# [Extracted data entries]
= = =

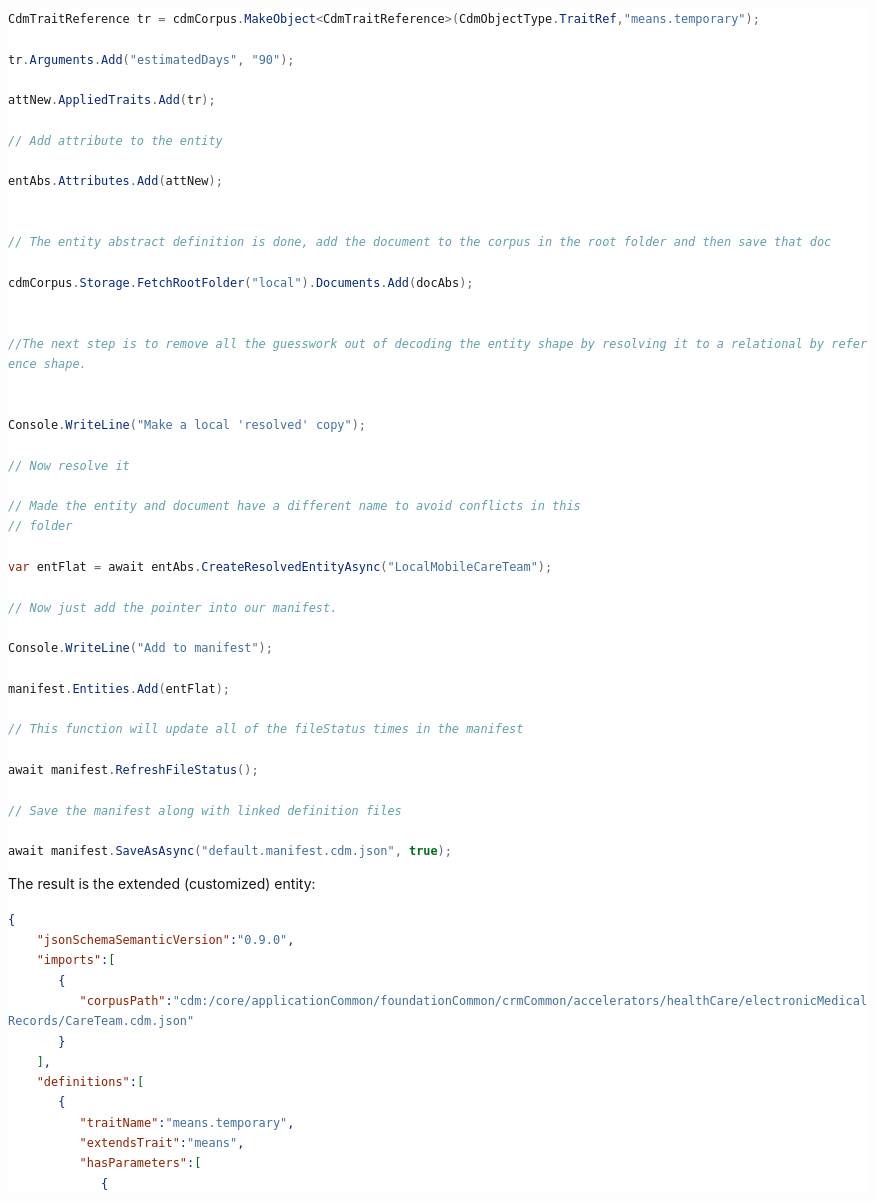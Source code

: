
 ```csharp
CdmTraitReference tr = cdmCorpus.MakeObject<CdmTraitReference>(CdmObjectType.TraitRef,"means.temporary");

tr.Arguments.Add("estimatedDays", "90");

attNew.AppliedTraits.Add(tr);

// Add attribute to the entity

entAbs.Attributes.Add(attNew);


// The entity abstract definition is done, add the document to the corpus in the root folder and then save that doc

cdmCorpus.Storage.FetchRootFolder("local").Documents.Add(docAbs);


//The next step is to remove all the guesswork out of decoding the entity shape by resolving it to a relational by reference shape.


Console.WriteLine("Make a local 'resolved' copy");

// Now resolve it

// Made the entity and document have a different name to avoid conflicts in this
// folder

var entFlat = await entAbs.CreateResolvedEntityAsync("LocalMobileCareTeam");

// Now just add the pointer into our manifest.

Console.WriteLine("Add to manifest");

manifest.Entities.Add(entFlat);

// This function will update all of the fileStatus times in the manifest

await manifest.RefreshFileStatus();

// Save the manifest along with linked definition files

await manifest.SaveAsAsync("default.manifest.cdm.json", true);
```


The result is the extended (customized) entity:

```JSON
{
    "jsonSchemaSemanticVersion":"0.9.0",
    "imports":[
       {
          "corpusPath":"cdm:/core/applicationCommon/foundationCommon/crmCommon/accelerators/healthCare/electronicMedicalRecords/CareTeam.cdm.json"
       }
    ],
    "definitions":[
       {
          "traitName":"means.temporary",
          "extendsTrait":"means",
          "hasParameters":[
             {
```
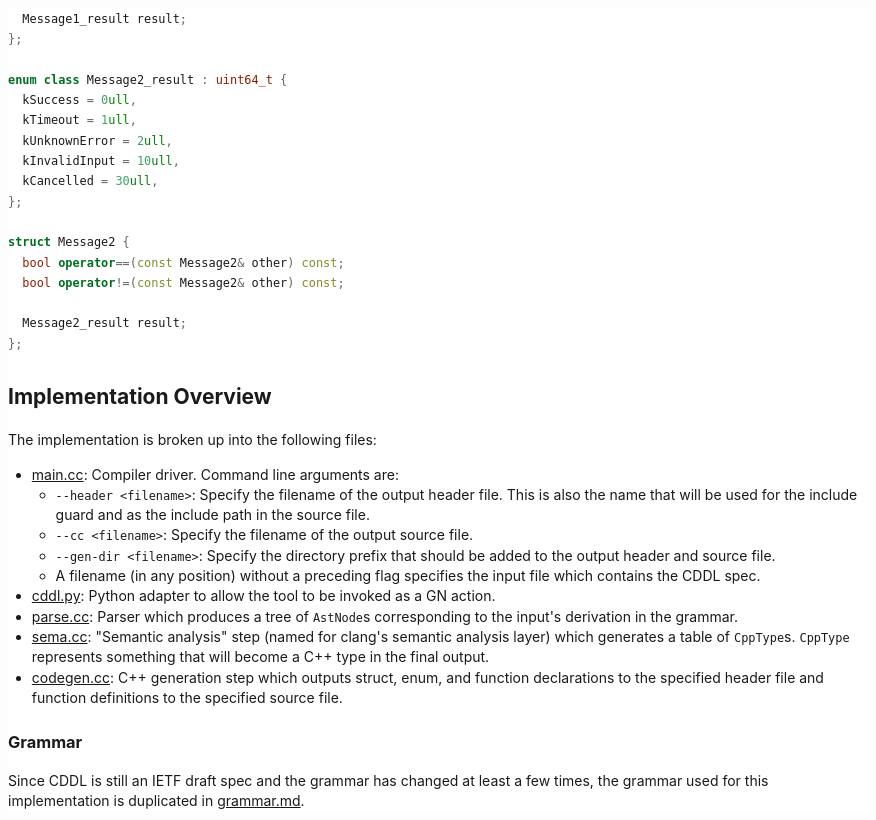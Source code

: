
 ``` c++
  Message1_result result;
};

enum class Message2_result : uint64_t {
  kSuccess = 0ull,
  kTimeout = 1ull,
  kUnknownError = 2ull,
  kInvalidInput = 10ull,
  kCancelled = 30ull,
};

struct Message2 {
  bool operator==(const Message2& other) const;
  bool operator!=(const Message2& other) const;

  Message2_result result;
};
```

## Implementation Overview

The implementation is broken up into the following files:
 - [main.cc](main.cc): Compiler driver.  Command line arguments are:
   - `--header <filename>`: Specify the filename of the output header file.
     This is also the name that will be used for the include guard and as the
     include path in the source file.
   - `--cc <filename>`: Specify the filename of the output source file.
   - `--gen-dir <filename>`: Specify the directory prefix that should be added
     to the output header and source file.
   - A filename (in any position) without a preceding flag specifies the input
     file which contains the CDDL spec.
 - [cddl.py](cddl.py): Python adapter to allow the tool to be invoked as a GN
   action.
 - [parse.cc](parse.cc): Parser which produces a tree of `AstNode`s
   corresponding to the input's derivation in the grammar.
 - [sema.cc](sema.cc):  "Semantic analysis" step (named for clang's semantic
   analysis layer) which generates a table of `CppType`s.  `CppType` represents
   something that will become a C++ type in the final output.
 - [codegen.cc](codegen.cc):  C++ generation step which outputs struct, enum,
   and function declarations to the specified header file and function
   definitions to the specified source file.

### Grammar

Since CDDL is still an IETF draft spec and the grammar has changed at least a
few times, the grammar used for this implementation is duplicated in
[grammar.md](grammar.md).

= = =

Which lines run from the one containing "This is also" to the end of the records? Transcribe exactly those, both ends included.

# [Result]
     This is also the name that will be used for the include guard and as the
     include path in the source file.
   - `--cc <filename>`: Specify the filename of the output source file.
   - `--gen-dir <filename>`: Specify the directory prefix that should be added
     to the output header and source file.
   - A filename (in any position) without a preceding flag specifies the input
     file which contains the CDDL spec.
 - [cddl.py](cddl.py): Python adapter to allow the tool to be invoked as a GN
   action.
 - [parse.cc](parse.cc): Parser which produces a tree of `AstNode`s
   corresponding to the input's derivation in the grammar.
 - [sema.cc](sema.cc):  "Semantic analysis" step (named for clang's semantic
   analysis layer) which generates a table of `CppType`s.  `CppType` represents
   something that will become a C++ type in the final output.
 - [codegen.cc](codegen.cc):  C++ generation step which outputs struct, enum,
   and function declarations to the specified header file and function
   definitions to the specified source file.

### Grammar

Since CDDL is still an IETF draft spec and the grammar has changed at least a
few times, the grammar used for this implementation is duplicated in
[grammar.md](grammar.md).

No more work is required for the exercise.